■ STORED DATA:

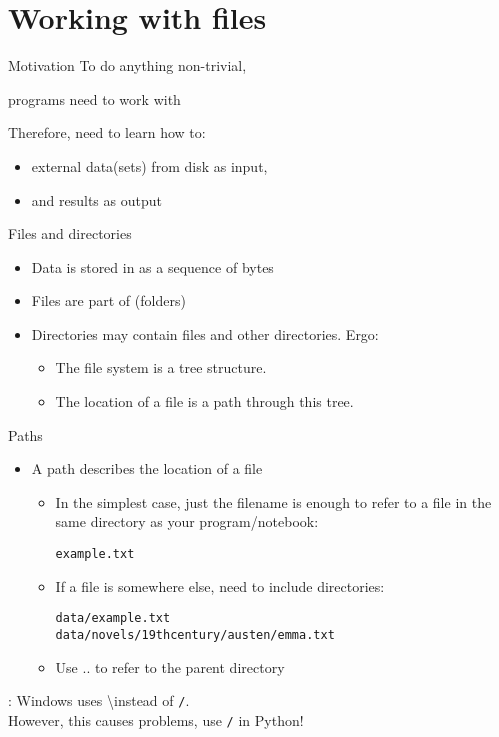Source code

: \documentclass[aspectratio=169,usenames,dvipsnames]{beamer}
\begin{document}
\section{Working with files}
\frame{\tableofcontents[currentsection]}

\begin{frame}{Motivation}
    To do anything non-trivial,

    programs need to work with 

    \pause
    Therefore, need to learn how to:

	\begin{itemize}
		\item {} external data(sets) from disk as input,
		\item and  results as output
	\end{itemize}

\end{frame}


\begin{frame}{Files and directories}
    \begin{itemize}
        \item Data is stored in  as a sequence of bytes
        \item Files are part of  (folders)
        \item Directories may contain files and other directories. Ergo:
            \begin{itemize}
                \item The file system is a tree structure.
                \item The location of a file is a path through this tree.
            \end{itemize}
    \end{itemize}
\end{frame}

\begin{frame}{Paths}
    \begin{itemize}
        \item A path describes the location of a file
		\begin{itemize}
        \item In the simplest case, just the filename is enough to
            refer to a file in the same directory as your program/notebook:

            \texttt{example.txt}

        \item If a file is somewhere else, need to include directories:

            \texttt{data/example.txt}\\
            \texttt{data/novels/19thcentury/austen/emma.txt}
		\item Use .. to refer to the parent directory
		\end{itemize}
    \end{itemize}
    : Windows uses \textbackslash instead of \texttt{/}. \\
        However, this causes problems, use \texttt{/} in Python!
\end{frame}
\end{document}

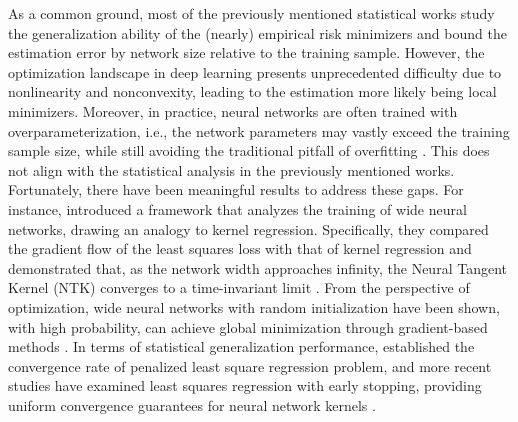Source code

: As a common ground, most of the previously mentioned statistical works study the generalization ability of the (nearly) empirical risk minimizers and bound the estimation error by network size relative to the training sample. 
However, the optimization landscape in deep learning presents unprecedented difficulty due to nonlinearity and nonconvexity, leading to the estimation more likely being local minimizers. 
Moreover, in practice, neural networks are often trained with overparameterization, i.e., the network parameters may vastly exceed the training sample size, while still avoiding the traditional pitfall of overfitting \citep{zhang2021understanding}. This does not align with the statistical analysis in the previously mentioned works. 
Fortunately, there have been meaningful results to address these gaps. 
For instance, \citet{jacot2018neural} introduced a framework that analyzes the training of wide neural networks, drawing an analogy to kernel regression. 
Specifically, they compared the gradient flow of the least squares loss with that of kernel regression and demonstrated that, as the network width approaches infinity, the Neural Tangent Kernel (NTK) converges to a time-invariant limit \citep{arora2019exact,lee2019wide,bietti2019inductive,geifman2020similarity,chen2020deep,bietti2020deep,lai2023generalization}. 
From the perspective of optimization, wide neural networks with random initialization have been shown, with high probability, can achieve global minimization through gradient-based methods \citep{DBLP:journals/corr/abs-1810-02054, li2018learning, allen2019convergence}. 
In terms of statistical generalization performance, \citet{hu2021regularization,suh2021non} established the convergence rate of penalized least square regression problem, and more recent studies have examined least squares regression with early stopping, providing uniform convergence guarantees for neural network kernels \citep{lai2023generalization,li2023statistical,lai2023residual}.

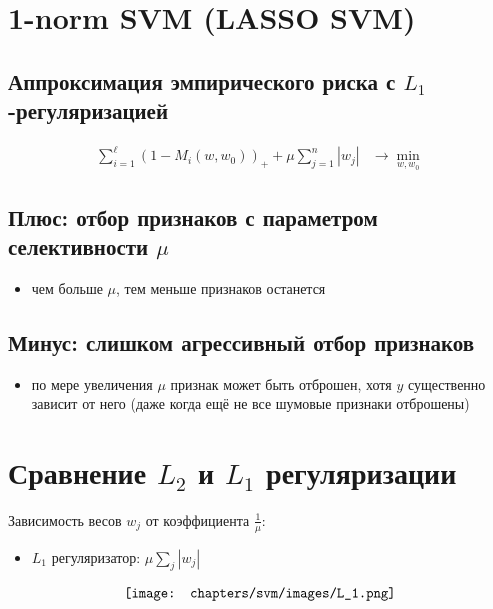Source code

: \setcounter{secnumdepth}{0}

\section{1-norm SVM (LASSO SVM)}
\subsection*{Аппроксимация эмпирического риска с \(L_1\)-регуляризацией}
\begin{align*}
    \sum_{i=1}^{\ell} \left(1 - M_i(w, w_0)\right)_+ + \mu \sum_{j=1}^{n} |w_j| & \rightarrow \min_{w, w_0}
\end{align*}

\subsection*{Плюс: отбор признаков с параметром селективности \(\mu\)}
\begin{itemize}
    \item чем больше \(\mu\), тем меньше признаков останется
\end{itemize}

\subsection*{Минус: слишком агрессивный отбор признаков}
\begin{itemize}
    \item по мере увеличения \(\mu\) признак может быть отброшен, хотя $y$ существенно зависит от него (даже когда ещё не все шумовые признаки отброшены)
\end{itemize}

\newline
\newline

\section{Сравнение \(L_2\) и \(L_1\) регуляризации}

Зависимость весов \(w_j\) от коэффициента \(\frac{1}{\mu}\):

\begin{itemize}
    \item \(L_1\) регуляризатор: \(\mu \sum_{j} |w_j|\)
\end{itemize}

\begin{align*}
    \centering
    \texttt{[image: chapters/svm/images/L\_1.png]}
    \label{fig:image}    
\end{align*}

■ PROBLEM TO WORK ON: Look over the entries above and say how many lines contain "previously"; give only the number.

■ FINISHED TASK: 2